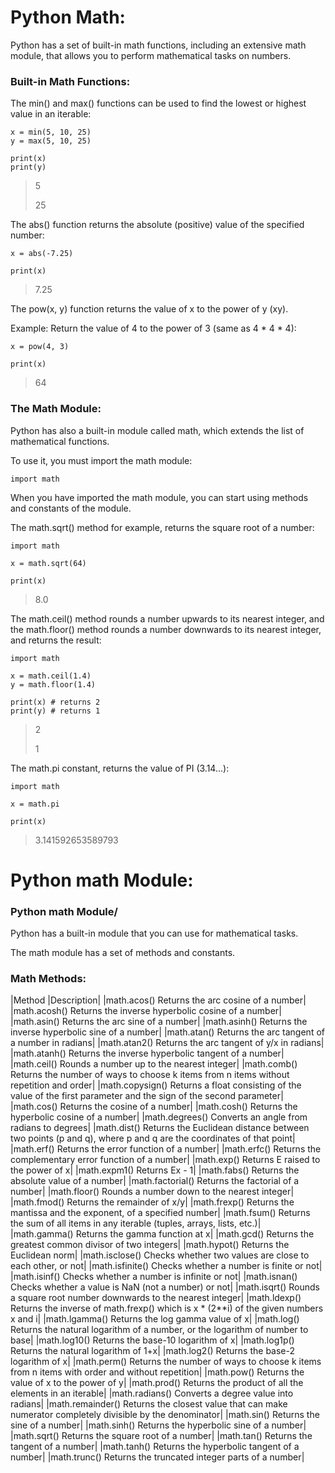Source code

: # Python Math:

Python has a set of built-in math functions, including an extensive math module, that allows you to perform mathematical tasks on numbers.

### Built-in Math Functions:

The min() and max() functions can be used to find the lowest or highest value in an iterable:

```
x = min(5, 10, 25)
y = max(5, 10, 25)

print(x)
print(y)
```
> 5
>
> 25

The abs() function returns the absolute (positive) value of the specified number:

```
x = abs(-7.25)

print(x)
```

> 7.25

The pow(x, y) function returns the value of x to the power of y (xy).

Example: Return the value of 4 to the power of 3 (same as 4 * 4 * 4):

```
x = pow(4, 3)

print(x)
```
> 64

### The Math Module:

Python has also a built-in module called math, which extends the list of mathematical functions.

To use it, you must import the math module:

```
import math
```

When you have imported the math module, you can start using methods and constants of the module.

The math.sqrt() method for example, returns the square root of a number:

```
import math

x = math.sqrt(64)

print(x)
```
> 8.0

The math.ceil() method rounds a number upwards to its nearest integer, and the math.floor() method rounds a number downwards to its nearest integer, and returns the result:

```
import math

x = math.ceil(1.4)
y = math.floor(1.4)

print(x) # returns 2
print(y) # returns 1
```
> 2
>
> 1

The math.pi constant, returns the value of PI (3.14...):

```
import math

x = math.pi

print(x)
```
> 3.141592653589793

# Python math Module:

### Python math Module/

Python has a built-in module that you can use for mathematical tasks.

The math module has a set of methods and constants.

### Math Methods:

|Method	|Description|
|math.acos()	Returns the arc cosine of a number|
|math.acosh()	Returns the inverse hyperbolic cosine of a number|
|math.asin()	Returns the arc sine of a number|
|math.asinh()	Returns the inverse hyperbolic sine of a number|
|math.atan()	Returns the arc tangent of a number in radians|
|math.atan2()	Returns the arc tangent of y/x in radians|
|math.atanh()	Returns the inverse hyperbolic tangent of a number|
|math.ceil()	Rounds a number up to the nearest integer|
|math.comb()	Returns the number of ways to choose k items from n items without repetition and order|
|math.copysign()	Returns a float consisting of the value of the first parameter and the sign of the second parameter|
|math.cos()	Returns the cosine of a number|
|math.cosh()	Returns the hyperbolic cosine of a number|
|math.degrees()	Converts an angle from radians to degrees|
|math.dist()	Returns the Euclidean distance between two points (p and q), where p and q are the coordinates of that point|
|math.erf()	Returns the error function of a number|
|math.erfc()	Returns the complementary error function of a number|
|math.exp()	Returns E raised to the power of x|
|math.expm1()	Returns Ex - 1|
|math.fabs()	Returns the absolute value of a number|
|math.factorial()	Returns the factorial of a number|
|math.floor()	Rounds a number down to the nearest integer|
|math.fmod()	Returns the remainder of x/y|
|math.frexp()	Returns the mantissa and the exponent, of a specified number|
|math.fsum()	Returns the sum of all items in any iterable (tuples, arrays, lists, etc.)|
|math.gamma()	Returns the gamma function at x|
|math.gcd()	Returns the greatest common divisor of two integers|
|math.hypot()	Returns the Euclidean norm|
|math.isclose()	Checks whether two values are close to each other, or not|
|math.isfinite()	Checks whether a number is finite or not|
|math.isinf()	Checks whether a number is infinite or not|
|math.isnan()	Checks whether a value is NaN (not a number) or not|
|math.isqrt()	Rounds a square root number downwards to the nearest integer|
|math.ldexp()	Returns the inverse of math.frexp() which is x * (2**i) of the given numbers x and i|
|math.lgamma()	Returns the log gamma value of x|
|math.log()	Returns the natural logarithm of a number, or the logarithm of number to base|
|math.log10()	Returns the base-10 logarithm of x|
|math.log1p()	Returns the natural logarithm of 1+x|
|math.log2()	Returns the base-2 logarithm of x|
|math.perm()	Returns the number of ways to choose k items from n items with order and without repetition|
|math.pow()	Returns the value of x to the power of y|
|math.prod()	Returns the product of all the elements in an iterable|
|math.radians()	Converts a degree value into radians|
|math.remainder()	Returns the closest value that can make numerator completely divisible by the denominator|
|math.sin()	Returns the sine of a number|
|math.sinh()	Returns the hyperbolic sine of a number|
|math.sqrt()	Returns the square root of a number|
|math.tan()	Returns the tangent of a number|
|math.tanh()	Returns the hyperbolic tangent of a number|
|math.trunc()	Returns the truncated integer parts of a number|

-------------------------

▸ **Activity**:
Each line of the records that holds the word "iterable" should be copied out.

▸ **Solution for this exercise**:
The min() and max() functions can be used to find the lowest or highest value in an iterable:
|math.fsum()	Returns the sum of all items in any iterable (tuples, arrays, lists, etc.)|
|math.prod()	Returns the product of all the elements in an iterable|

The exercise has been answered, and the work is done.